Wesel, 22.09.2024. Die Glaubensgeschwister Angelika und Horst Ott feierten an diesem Sonntag ihre Goldhochzeit, zu der Vorsteher Markus Arndt ihnen den Segen spendete. Zahlreiche Gäste konnten das Goldhochzeitspaar umgeben, dazu waren noch Telefonteilnehmer bis nach Portugal angeschlossen.
Dem Herrn dienen
Das Bibelwort aus Josua 24,15b: „Ich aber und mein Haus wollen dem Herrn dienen“, war die Grundlage des Gottesdienstes. Vorsteher Arndt ging einmal besonders auf diesen großen Mann Gottes ein. Josua als Nachfolger Moses glaubte, der großen Aufgabe nicht gewachsen zu sein, aber er hatte Gottes Zusage: „Ich bin bei dir“. Josua hat die Nähe und Gottes Beistand erleben dürfen, unter anderem beim Fall von Jericho. Diese Zusage Gottes galt nicht nur in der Vergangenheit, sondern gelte auch in der Gegenwart, wie auch in der Zukunft. Voraussetzung für diesen Beistand sei das uneingeschränkte Vertrauen in Gott.

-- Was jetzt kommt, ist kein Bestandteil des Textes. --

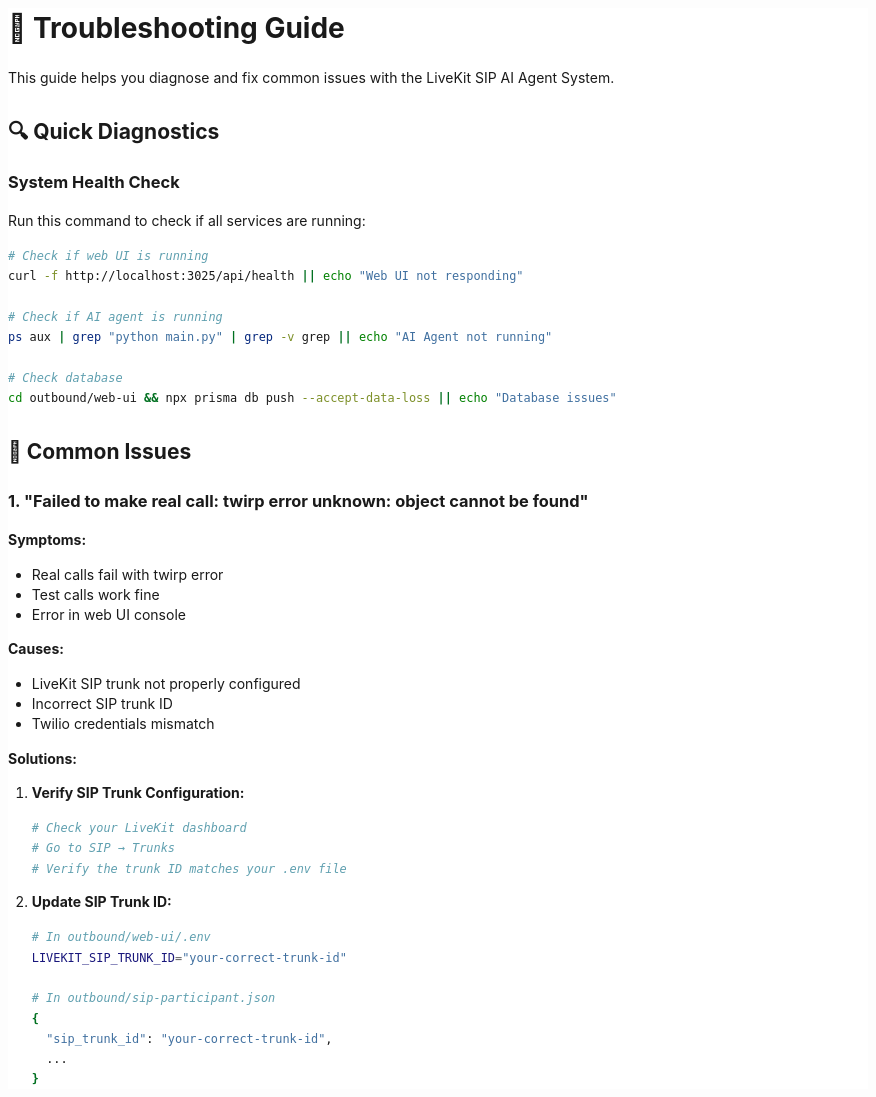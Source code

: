 # 🚨 Troubleshooting Guide

This guide helps you diagnose and fix common issues with the LiveKit SIP AI Agent System.

## 🔍 Quick Diagnostics

### System Health Check
Run this command to check if all services are running:

```bash
# Check if web UI is running
curl -f http://localhost:3025/api/health || echo "Web UI not responding"

# Check if AI agent is running
ps aux | grep "python main.py" | grep -v grep || echo "AI Agent not running"

# Check database
cd outbound/web-ui && npx prisma db push --accept-data-loss || echo "Database issues"
```

## 🚨 Common Issues

### 1. "Failed to make real call: twirp error unknown: object cannot be found"

**Symptoms:**
- Real calls fail with twirp error
- Test calls work fine
- Error in web UI console

**Causes:**
- LiveKit SIP trunk not properly configured
- Incorrect SIP trunk ID
- Twilio credentials mismatch

**Solutions:**

1. **Verify SIP Trunk Configuration:**
   ```bash
   # Check your LiveKit dashboard
   # Go to SIP → Trunks
   # Verify the trunk ID matches your .env file
   ```

2. **Update SIP Trunk ID:**
   ```bash
   # In outbound/web-ui/.env
   LIVEKIT_SIP_TRUNK_ID="your-correct-trunk-id"
   
   # In outbound/sip-participant.json
   {
     "sip_trunk_id": "your-correct-trunk-id",
     ...
   }
   ```
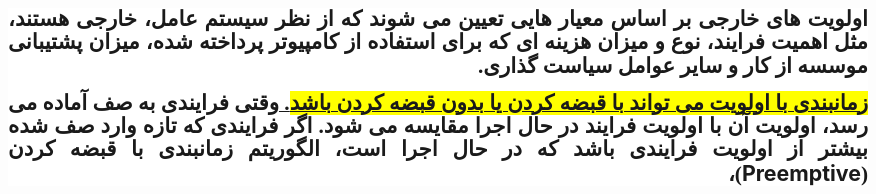 <p class=MsoNormal dir=RTL style='text-align:justify;text-justify:kashida;
text-kashida:0%;direction:rtl;unicode-bidi:embed'><b><span lang=FA
style='font-size:16.0pt;line-height:107%;font-family:"B Nazanin";mso-bidi-language:
FA'>&#1575;&#1608;&#1604;&#1608;&#1740;&#1578; &#1607;&#1575;&#1740;
&#1582;&#1575;&#1585;&#1580;&#1740; &#1576;&#1585; &#1575;&#1587;&#1575;&#1587;
&#1605;&#1593;&#1740;&#1575;&#1585; &#1607;&#1575;&#1740;&#1740;
&#1578;&#1593;&#1740;&#1740;&#1606; &#1605;&#1740; &#1588;&#1608;&#1606;&#1583;
&#1705;&#1607; &#1575;&#1586; &#1606;&#1592;&#1585;
&#1587;&#1740;&#1587;&#1578;&#1605; &#1593;&#1575;&#1605;&#1604;&#1548;
&#1582;&#1575;&#1585;&#1580;&#1740; &#1607;&#1587;&#1578;&#1606;&#1583;&#1548;
&#1605;&#1579;&#1604; &#1575;&#1607;&#1605;&#1740;&#1578;
&#1601;&#1585;&#1575;&#1740;&#1606;&#1583;&#1548; &#1606;&#1608;&#1593; &#1608;
&#1605;&#1740;&#1586;&#1575;&#1606; &#1607;&#1586;&#1740;&#1606;&#1607;
&#1575;&#1740;<span style='mso-spacerun:yes'>  </span>&#1705;&#1607;
&#1576;&#1585;&#1575;&#1740; &#1575;&#1587;&#1578;&#1601;&#1575;&#1583;&#1607;
&#1575;&#1586; &#1705;&#1575;&#1605;&#1662;&#1740;&#1608;&#1578;&#1585;
&#1662;&#1585;&#1583;&#1575;&#1582;&#1578;&#1607; &#1588;&#1583;&#1607;&#1548;
&#1605;&#1740;&#1586;&#1575;&#1606; &#1662;&#1588;&#1578;&#1740;&#1576;&#1575;&#1606;&#1740;
&#1605;&#1608;&#1587;&#1587;&#1607; &#1575;&#1586; &#1705;&#1575;&#1585;
&#1608; &#1587;&#1575;&#1740;&#1585; &#1593;&#1608;&#1575;&#1605;&#1604;
&#1587;&#1740;&#1575;&#1587;&#1578; &#1711;&#1584;&#1575;&#1585;&#1740;.<o:p></o:p></span></b></p>

<p class=MsoNormal dir=RTL style='text-align:justify;text-justify:kashida;
text-kashida:0%;direction:rtl;unicode-bidi:embed'><b><u><span lang=FA
style='font-size:16.0pt;line-height:107%;font-family:"B Nazanin";background:
yellow;mso-highlight:yellow;mso-bidi-language:FA'>&#1586;&#1605;&#1575;&#1606;&#1576;&#1606;&#1583;&#1740;
&#1576;&#1575; &#1575;&#1608;&#1604;&#1608;&#1740;&#1578; &#1605;&#1740;
&#1578;&#1608;&#1575;&#1606;&#1583; &#1576;&#1575; &#1602;&#1576;&#1590;&#1607;
&#1705;&#1585;&#1583;&#1606; &#1740;&#1575; &#1576;&#1583;&#1608;&#1606;
&#1602;&#1576;&#1590;&#1607; &#1705;&#1585;&#1583;&#1606;
&#1576;&#1575;&#1588;&#1583;</span></u></b><b><u><span lang=FA
style='font-size:16.0pt;line-height:107%;font-family:"B Nazanin";mso-bidi-language:
FA'>. </span></u></b><b><span lang=FA style='font-size:16.0pt;line-height:107%;
font-family:"B Nazanin";mso-bidi-language:FA'>&#1608;&#1602;&#1578;&#1740;
&#1601;&#1585;&#1575;&#1740;&#1606;&#1583;&#1740; &#1576;&#1607; &#1589;&#1601;
&#1570;&#1605;&#1575;&#1583;&#1607; &#1605;&#1740; &#1585;&#1587;&#1583;&#1548;
&#1575;&#1608;&#1604;&#1608;&#1740;&#1578; &#1570;&#1606; &#1576;&#1575;
&#1575;&#1608;&#1604;&#1608;&#1740;&#1578;
&#1601;&#1585;&#1575;&#1740;&#1606;&#1583; &#1583;&#1585; &#1581;&#1575;&#1604;
&#1575;&#1580;&#1585;&#1575; &#1605;&#1602;&#1575;&#1740;&#1587;&#1607;
&#1605;&#1740; &#1588;&#1608;&#1583;. &#1575;&#1711;&#1585;
&#1601;&#1585;&#1575;&#1740;&#1606;&#1583;&#1740; &#1705;&#1607;
&#1578;&#1575;&#1586;&#1607; &#1608;&#1575;&#1585;&#1583; &#1589;&#1601;
&#1588;&#1583;&#1607; &#1576;&#1740;&#1588;&#1578;&#1585; &#1575;&#1586;
&#1575;&#1608;&#1604;&#1608;&#1740;&#1578;
&#1601;&#1585;&#1575;&#1740;&#1606;&#1583;&#1740; &#1576;&#1575;&#1588;&#1583;
&#1705;&#1607; &#1583;&#1585; &#1581;&#1575;&#1604;
&#1575;&#1580;&#1585;&#1575; &#1575;&#1587;&#1578;&#1548;
&#1575;&#1604;&#1711;&#1608;&#1585;&#1740;&#1578;&#1605;
&#1586;&#1605;&#1575;&#1606;&#1576;&#1606;&#1583;&#1740; &#1576;&#1575;
&#1602;&#1576;&#1590;&#1607; &#1705;&#1585;&#1583;&#1606; (</span></b><b><span
dir=LTR style='font-size:16.0pt;line-height:107%;mso-bidi-font-family:Calibri;
mso-bidi-language:FA'>Preemptive</span></b><span dir=RTL></span><b><span
lang=FA style='font-size:16.0pt;line-height:107%;font-family:"B Nazanin";
mso-bidi-language:FA'><span dir=RTL></span>)&#1548;
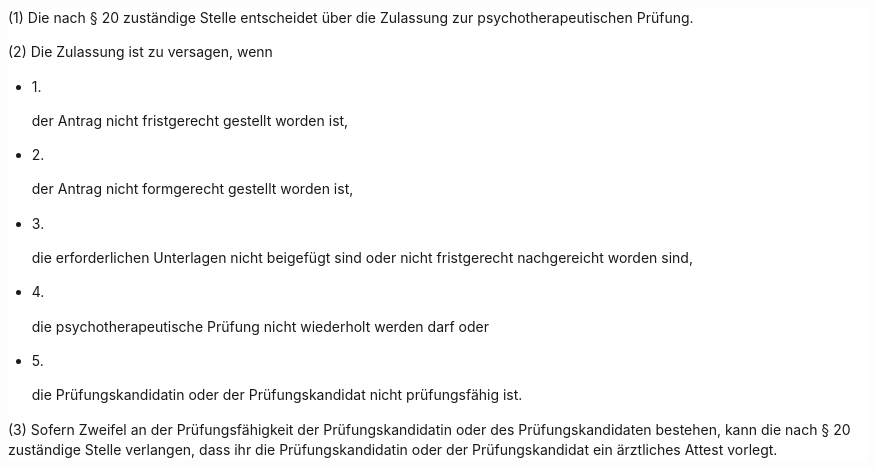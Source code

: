 <div>

<div class="jnhtml">

<div>

<div class="jurAbsatz">

(1) Die nach § 20 zuständige Stelle entscheidet über die Zulassung zur
psychotherapeutischen Prüfung.

</div>

<div class="jurAbsatz">

(2) Die Zulassung ist zu versagen, wenn

  - 1\.
    
    <div>
    
    der Antrag nicht fristgerecht gestellt worden ist,
    
    </div>

  - 2\.
    
    <div>
    
    der Antrag nicht formgerecht gestellt worden ist,
    
    </div>

  - 3\.
    
    <div>
    
    die erforderlichen Unterlagen nicht beigefügt sind oder nicht
    fristgerecht nachgereicht worden sind,
    
    </div>

  - 4\.
    
    <div>
    
    die psychotherapeutische Prüfung nicht wiederholt werden darf oder
    
    </div>

  - 5\.
    
    <div>
    
    die Prüfungskandidatin oder der Prüfungskandidat nicht prüfungsfähig
    ist.
    
    </div>

</div>

<div class="jurAbsatz">

(3) Sofern Zweifel an der Prüfungsfähigkeit der Prüfungskandidatin oder
des Prüfungskandidaten bestehen, kann die nach § 20 zuständige Stelle
verlangen, dass ihr die Prüfungskandidatin oder der Prüfungskandidat ein
ärztliches Attest vorlegt.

Dankbarkeit und Nächstenliebe
Der Vorsteher ging auch auf die Dankbarkeit ein. Die anwesende Gemeinde habe allen Grund, Gott dankbar zu sein, er habe sie erschaffen und auserwählt aus lauter Liebe, sie konnte dazu nichts beitragen. Das Doppelgebot der Liebe besagt aber auch: „Liebe Gott und deinen Nächsten wie dich selbst.“ Der Vorsteher gab ein Rezept, wie man seinen Nächsten lieben könne. Liebe und Freundlichkeit gegenüber dem Nächsten können auch bestehende Mauern einstürzen lassen.
Wahrhaftiges Dienen
Priester Naaz ging bei seiner Zugabe auf das Lied der Sänger „Ich bin bereit und diene gern“ ein. Er erklärte, wie man das wahrhaftige Dienen in Worte fassen könne. Dienen könne man auch vergleichen mit dem Erfüllen einer wichtigen Aufgabe. Priester Naaz brachte das Beispiel eines Verkäufers, der von seinem Produkt nicht überzeugt ist. Diese fehlende Überzeugung würde beim Anpreisen des Produktes schnell auffallen. Man müsse nicht nur in Worten, sondern auch in der Tat authentisch sein.
Goldhochzeit
Die Segenshandlung begann mit dem Wunschlied des Goldhochzeitpaares „Der Herr ist mein Licht“, an dem sich nicht nur die Sänger, sondern die ganze Gemeinde beteiligte. Der Vorsteher hatte im Vorfeld dem Paar unter anderem die Frage gestellt, was ihr Zusammensein präge. Die Antwort lautete: „dass wir einander haben“. Der Vorsteher gab dem Paar ein Wort als Leitgedanken mit aus dem 2.Timotheus 1,7: „Denn Gott hat uns nicht gegeben den Geist der Furcht, sondern der Kraft und der Liebe und der Besonnenheit.“
Nach Gebet und Schlusssegen beendete der Vorsteher den Gottesdienst.